▶ [Directions] Pull out from the material below all lines with "field".

▶ [Supplied entries]

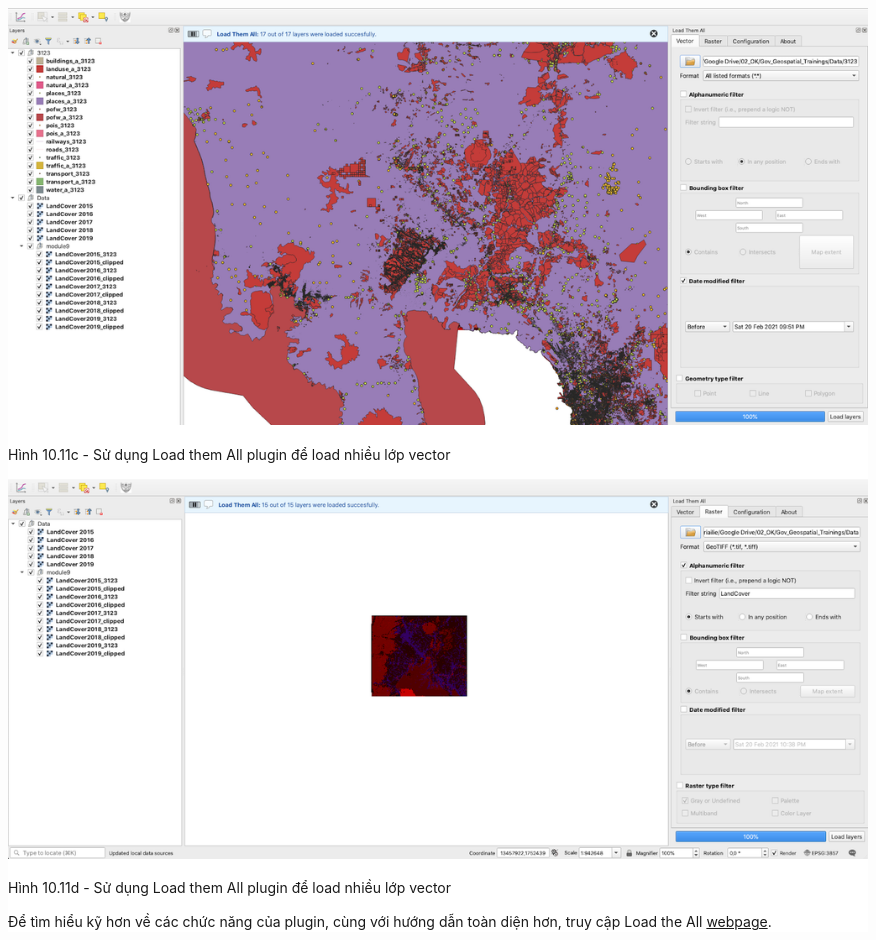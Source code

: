 ![Sử dụng Load them All plugin để load nhiều lớp vector](media/fig1011_c.png "Sử dụng Load them All plugin để load nhiều lớp vector")

Hình 10.11c - Sử dụng Load them All plugin để load nhiều lớp vector


![Hình 10.11c - Sử dụng Load them All plugin để load nhiều lớp vector](media/fig1011_d.png "Hình 10.11c - Sử dụng Load them All plugin để load nhiều lớp vector")

Hình 10.11d - Sử dụng Load them All plugin để load nhiều lớp vector


Để tìm hiểu kỹ hơn về các chức năng của plugin, cùng với hướng dẫn toàn diện hơn, truy cập Load the All [webpage](https://github.com/gacarrillor/loadthemall). 
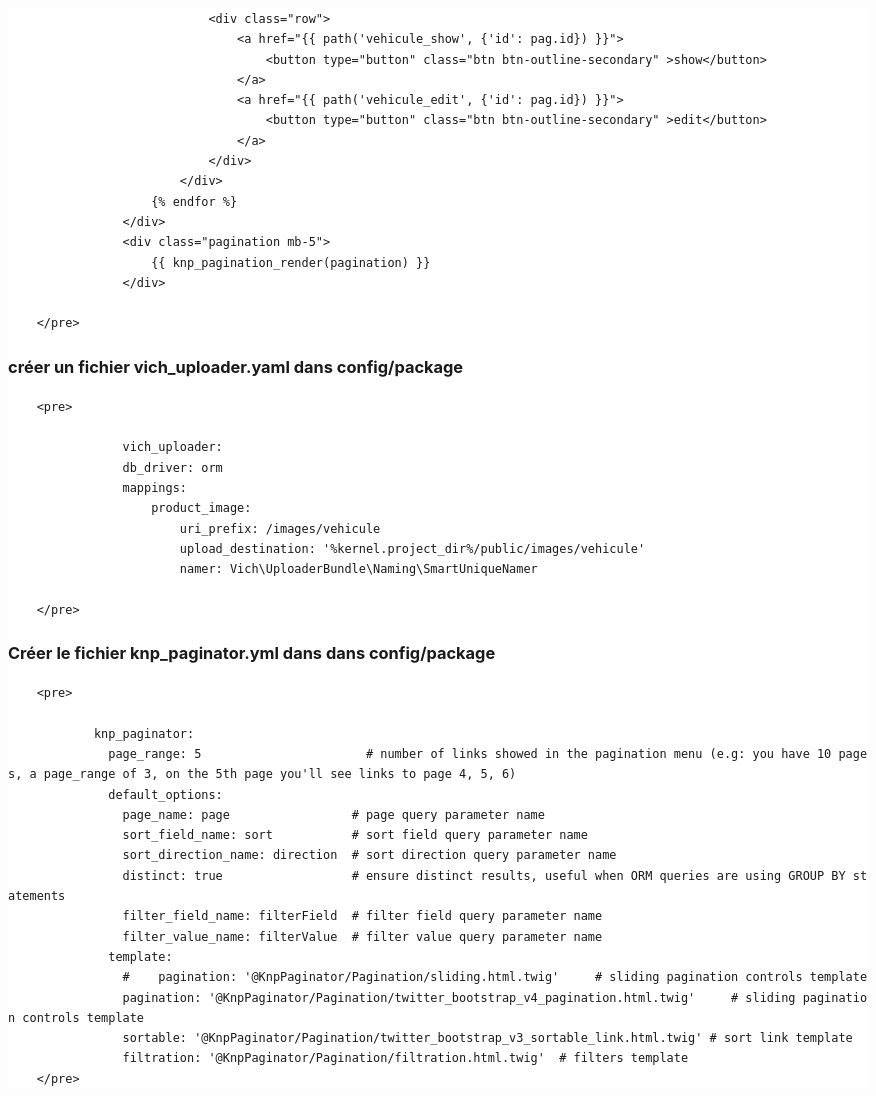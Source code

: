 				                <div class="row">
				                    <a href="{{ path('vehicule_show', {'id': pag.id}) }}">
				                        <button type="button" class="btn btn-outline-secondary" >show</button>
				                    </a>
				                    <a href="{{ path('vehicule_edit', {'id': pag.id}) }}">
				                        <button type="button" class="btn btn-outline-secondary" >edit</button>
				                    </a>
				                </div>
				            </div>
				        {% endfor %}
				    </div>
				    <div class="pagination mb-5">
				        {{ knp_pagination_render(pagination) }}
				    </div>

		</pre>

### créer un fichier vich_uploader.yaml dans config/package

		<pre>

					vich_uploader:
				    db_driver: orm
				    mappings:
				        product_image:
				            uri_prefix: /images/vehicule
				            upload_destination: '%kernel.project_dir%/public/images/vehicule'
				            namer: Vich\UploaderBundle\Naming\SmartUniqueNamer

		</pre>


### Créer le fichier knp_paginator.yml dans dans config/package

		<pre>

				knp_paginator:
				  page_range: 5                       # number of links showed in the pagination menu (e.g: you have 10 pages, a page_range of 3, on the 5th page you'll see links to page 4, 5, 6)
				  default_options:
				    page_name: page                 # page query parameter name
				    sort_field_name: sort           # sort field query parameter name
				    sort_direction_name: direction  # sort direction query parameter name
				    distinct: true                  # ensure distinct results, useful when ORM queries are using GROUP BY statements
				    filter_field_name: filterField  # filter field query parameter name
				    filter_value_name: filterValue  # filter value query parameter name
				  template:
				    #    pagination: '@KnpPaginator/Pagination/sliding.html.twig'     # sliding pagination controls template
				    pagination: '@KnpPaginator/Pagination/twitter_bootstrap_v4_pagination.html.twig'     # sliding pagination controls template
				    sortable: '@KnpPaginator/Pagination/twitter_bootstrap_v3_sortable_link.html.twig' # sort link template
				    filtration: '@KnpPaginator/Pagination/filtration.html.twig'  # filters template
		</pre>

▶ [Output of the exercise]
				    sort_field_name: sort           # sort field query parameter name
				    filter_field_name: filterField  # filter field query parameter name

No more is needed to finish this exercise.